Have been reading through the Gospels again this summer seeking to understand better how Jesus goes about dealing with peoples’ fears. Jesus does his share throughout the Gospels of saying “fear not” but he uses a far more subtle language than this for the most part when confronted with fearful people. His is more often the power of suggestion than that of command.
Good case in point is found in the story of the Gerasene demoniac, as reported in Matthew, Mark, and Luke. For example, Luke writes in 8:26-39 about how fearful the man himself was of losing his demons. I suspect this is much like the miserable alcoholic who fears losing his alcohol. Who likes withdrawal pains or shakes? Yet, Jesus had not commanded the man to do anything. He rather “commanded the evil sprit to come out of him” — LK 8:29. Jesus wasn’t talking to the man. He was talking to the man’s problem. In my practice of Narrative Psychotherapy, we have a saying, “You are not your problem. Your problem is your problem.” So the first step Jesus takes in healing people is to externalize their problem. Most typically, he calls the problem by its own name. So in this case, Jesus asks the problem, “What is your name?” Demon says “Legion” because there were many of them.

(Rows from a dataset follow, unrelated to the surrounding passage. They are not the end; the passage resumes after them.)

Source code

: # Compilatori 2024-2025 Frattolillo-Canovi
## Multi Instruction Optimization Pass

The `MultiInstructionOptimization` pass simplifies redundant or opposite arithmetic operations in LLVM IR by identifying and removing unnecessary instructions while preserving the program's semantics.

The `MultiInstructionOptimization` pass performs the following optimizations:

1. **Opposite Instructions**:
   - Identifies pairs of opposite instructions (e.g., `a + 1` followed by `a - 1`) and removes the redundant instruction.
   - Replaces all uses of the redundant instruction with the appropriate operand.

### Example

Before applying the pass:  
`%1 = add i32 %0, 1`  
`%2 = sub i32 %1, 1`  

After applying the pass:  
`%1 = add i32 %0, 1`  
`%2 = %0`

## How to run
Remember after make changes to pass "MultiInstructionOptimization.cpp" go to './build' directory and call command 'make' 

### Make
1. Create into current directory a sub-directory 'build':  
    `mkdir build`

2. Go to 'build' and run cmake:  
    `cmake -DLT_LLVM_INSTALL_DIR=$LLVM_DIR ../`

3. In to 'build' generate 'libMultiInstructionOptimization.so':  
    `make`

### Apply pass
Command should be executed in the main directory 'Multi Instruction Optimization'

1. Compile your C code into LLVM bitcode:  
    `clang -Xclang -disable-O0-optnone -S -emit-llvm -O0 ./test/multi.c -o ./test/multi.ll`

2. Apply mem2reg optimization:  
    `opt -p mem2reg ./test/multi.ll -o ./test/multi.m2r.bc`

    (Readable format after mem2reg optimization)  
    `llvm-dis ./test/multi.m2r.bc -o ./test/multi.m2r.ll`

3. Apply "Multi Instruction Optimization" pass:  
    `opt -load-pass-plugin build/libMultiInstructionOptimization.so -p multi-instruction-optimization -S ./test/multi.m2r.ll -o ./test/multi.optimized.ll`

Notice how frightened Legion is (or would that be are?) of Jesus. Starting in LK 8:31 we read, “And they begged him repeatedly not to order them to go into the Abyss. A large herd of pigs was feeding there on the hillside. The demons begged Jesus to let them go into them, and he gave them permission.” Next, they went into the pigs who got scared and ran off the side of a cliff overlooking the sea. They all drowned. And, meanwhile, the man himself, we read in v. 38, begged Jesus for something different. He begged to go with Jesus and become his follower. (Actually, he ends up going out and telling the townspeople all about “how much Jesus had done for him” and the news of Jesus’s healing powers spread.)
Lots of fears in this story. Oh, and did I mention the townspeople themselves were terribly afraid of this demon-possessed resident of their community? What the story can teach us is that there are two ways of dealing with fear. One way is to seek out our own control. The other is to find God’s own influence within us. Huge difference between those two! Here’s what I mean.
Let’s look first at the control issues. Actually, there are two. One is called “fight” and the other “flight.” The man himself typically fled to the town’s cemetery, yet when Jesus arrived in town he came out to meet him. Actually, to fight at the top of his voice for the right to hold on to his problem. Ever know any angry addicts fighting to keep on using? Ever notice how when any of us lose control over something, we fight even harder to be in control rather than accepting our loss? But then there were the townspeople and their fears of this demoniac among them. Verse 29 tells us they had this poor dude “chained hand and foot and kept under guard, [but] he had broken his chains.” Yikes! A good Hollywood script, perhaps? Chains were their way of “fighting” to deal with their own fears. Then came the pigs. They got scared when the demons entered them and used “flight” to run away to their own deaths. Let’s see Hollywood do that scene. And, finally, the townspeople then directed their old fear away from the demoniac and at Jesus himself, asking him to leave town. Which he did. You see, fears can become our lifestyle after awhile. We can become as addicted to fear as to anything else, and fight to switch fears like an alcoholic switches from whiskey to wine, or a gambler from poker to blackjack.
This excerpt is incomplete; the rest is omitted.